A bug in a background program that controls KitKat devices' cameras, known as 'mm-qcamera-daemon', looks to be behind a spate of Android 4.4.2-powered hardware rapidly losing power or overheating.
Over the past week, hundreds of Nexus 5 and other Android device owners have reported on the Android Open Source Project's Issue Tracker that the software recently started consuming as much as half of a device's battery, and in some cases also causing overheating.
Google has, in the past 48 hours, confirmed that it had identified the relevant bugs behind the problem and will issue a fix for them in a maintenance update for its own Nexus line of devices. However, it hasn't said when that will be released, and also advised owners of non-Nexus Android devices affected by the bug to contact their hardware manufacturer for a fix.
"High power drain on non-Nexus devices is not something we can help with. If you have a Note, or any other non-Nexus device, you'll have to reach out to your manufacturer," a Google AOSP project member wrote.
Some Samsung Galaxy Note 3 owners running Android 4.3 also complained of similar battery draining issues caused by the daemon.
"While the camera daemon process is named the same on many devices that use a Qualcomm chip for camera support, the code in it will be very different, as it is heavily customised for each device. Fixes for one device do not apply to others directly," the Google AOSP project member said.

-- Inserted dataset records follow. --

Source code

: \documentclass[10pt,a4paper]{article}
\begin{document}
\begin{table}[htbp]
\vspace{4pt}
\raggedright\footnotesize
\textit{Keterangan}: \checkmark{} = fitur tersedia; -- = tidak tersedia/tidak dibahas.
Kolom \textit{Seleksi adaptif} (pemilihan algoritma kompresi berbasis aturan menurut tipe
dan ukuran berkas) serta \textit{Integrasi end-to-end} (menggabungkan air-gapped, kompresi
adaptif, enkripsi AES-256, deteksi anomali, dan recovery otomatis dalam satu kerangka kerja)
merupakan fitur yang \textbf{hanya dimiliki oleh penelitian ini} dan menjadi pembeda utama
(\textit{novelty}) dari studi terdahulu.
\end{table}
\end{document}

Google appears to have been aware of that the camera software was causing "persistent high CPU usage" on some devices since it released Android 4.4.2 in December, which came a week after it issued an update specifically to.
According to Google, the recent uptick in reports about the problem could be related to an update to Skype, which began to regularly access the camera from its background services and for some reason triggers the bug.
Two ways to resolve the issue temporarily would be to take the impractical measure of uninstalling Skype or, alternatively, rebooting the affected phone, according an AOSP project member.
"Uninstalling Skype may substantially reduce the likelihood of this bug appearing, but I realise Skype is a very important application for many people. Other camera-using applications may trigger this bug as well, but that's been relatively rare. Most applications also do not access the camera when not in the foreground, so they will only trigger issues when actively used."